Both of this failed.

Moreover the “xorg.conf” file is missing from ‘/etc/X11’

Now login loop still persists. But I can access everything in ttyl.

One more thing, i have a spare gpu (Nvidia gt610) which i assume i can use as display gpu.

So can anyone give me a workaround to use it so that it doesn’t conflict with the K80 Nvidia driver ?

Since you installed via deb, you probably could have restored the x-server operation simply by uninstalling. Now that you’ve done those other things, I’m not sure. You could still try it.

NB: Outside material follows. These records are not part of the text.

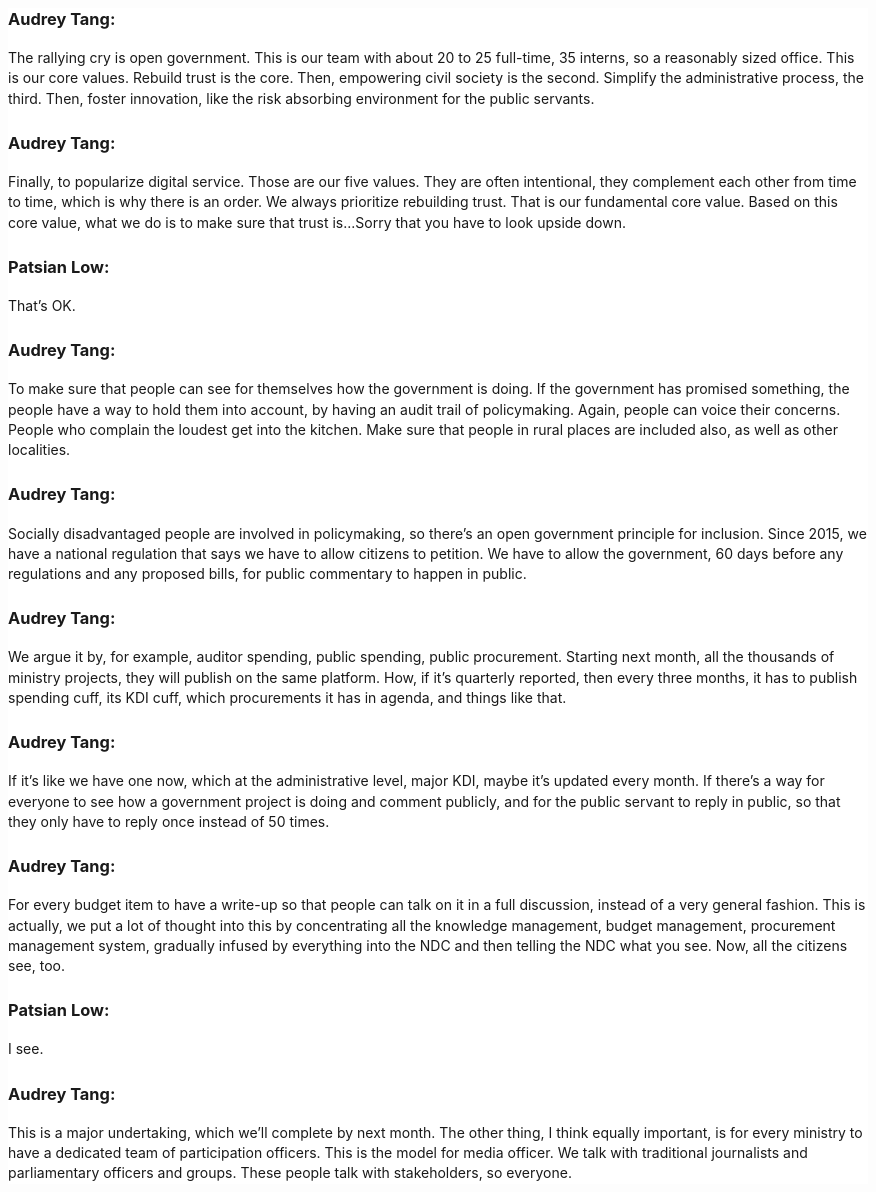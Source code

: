 ### Audrey Tang:
The rallying cry is open government. This is our team with about 20 to 25 full-time, 35 interns, so a reasonably sized office. This is our core values. Rebuild trust is the core. Then, empowering civil society is the second. Simplify the administrative process, the third. Then, foster innovation, like the risk absorbing environment for the public servants.

### Audrey Tang:
Finally, to popularize digital service. Those are our five values. They are often intentional, they complement each other from time to time, which is why there is an order. We always prioritize rebuilding trust. That is our fundamental core value. Based on this core value, what we do is to make sure that trust is...Sorry that you have to look upside down.

### Patsian Low:
That’s OK.

### Audrey Tang:
To make sure that people can see for themselves how the government is doing. If the government has promised something, the people have a way to hold them into account, by having an audit trail of policymaking. Again, people can voice their concerns. People who complain the loudest get into the kitchen. Make sure that people in rural places are included also, as well as other localities.

### Audrey Tang:
Socially disadvantaged people are involved in policymaking, so there’s an open government principle for inclusion. Since 2015, we have a national regulation that says we have to allow citizens to petition. We have to allow the government, 60 days before any regulations and any proposed bills, for public commentary to happen in public.

### Audrey Tang:
We argue it by, for example, auditor spending, public spending, public procurement. Starting next month, all the thousands of ministry projects, they will publish on the same platform. How, if it’s quarterly reported, then every three months, it has to publish spending cuff, its KDI cuff, which procurements it has in agenda, and things like that.

### Audrey Tang:
If it’s like we have one now, which at the administrative level, major KDI, maybe it’s updated every month. If there’s a way for everyone to see how a government project is doing and comment publicly, and for the public servant to reply in public, so that they only have to reply once instead of 50 times.

### Audrey Tang:
For every budget item to have a write-up so that people can talk on it in a full discussion, instead of a very general fashion. This is actually, we put a lot of thought into this by concentrating all the knowledge management, budget management, procurement management system, gradually infused by everything into the NDC and then telling the NDC what you see. Now, all the citizens see, too.

### Patsian Low:
I see.

### Audrey Tang:
This is a major undertaking, which we’ll complete by next month. The other thing, I think equally important, is for every ministry to have a dedicated team of participation officers. This is the model for media officer. We talk with traditional journalists and parliamentary officers and groups. These people talk with stakeholders, so everyone.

If you were to start over (e.g. if an uninstall restores your x-display, or if you reinstall the OS), the correct thing to do to avoid disrupting the x-server (presumably running on some other built-in graphics on the server) is to reinstall CUDA and the GPU driver with runfile installers (not deb) but specify the no-opengl-files command line option (or no-opengl-libs if you are using a driver installer).

This is documented with full instructions elsewhere on this forum if you do a bit of searching (just search on login loop). for example here:

[url][Solved] Titan X for CUDA 7.5 login-loop error [Ubuntu 14.04] - CUDA Setup and Installation - NVIDIA Developer Forums

If you want to use the gt610, be aware that it is a fermi device and not directly supported by CUDA 9. However you can still probably install CUDA 9 and use it on the K80s, because the 384.xx driver branch for CUDA 9 still supports Fermi GPUs. It won’t show up or won’t be usable in CUDA, however. Probably you don’t care about that.

In that case, the approach I would recommend is to install only the GT610, and then install an appropriate R384 driver for it, using a runfile installer from [url]Official Drivers | NVIDIA (384.90 appears to be latest there, currently). During the driver runfile install, select “yes” when prompted about OpenGL libs/files and “yes” if asked to modify your xorg.conf. After a reboot, your main display should switch to the GT610. Thereafter install the K80s and reinstall CUDA 9 from runfile installer (not deb) but deselect the option to install the driver. Your R384 driver already installed should work with CUDA 9.

Thanks for the answer.

I’ll definitely try out both the instructions.

Cheers !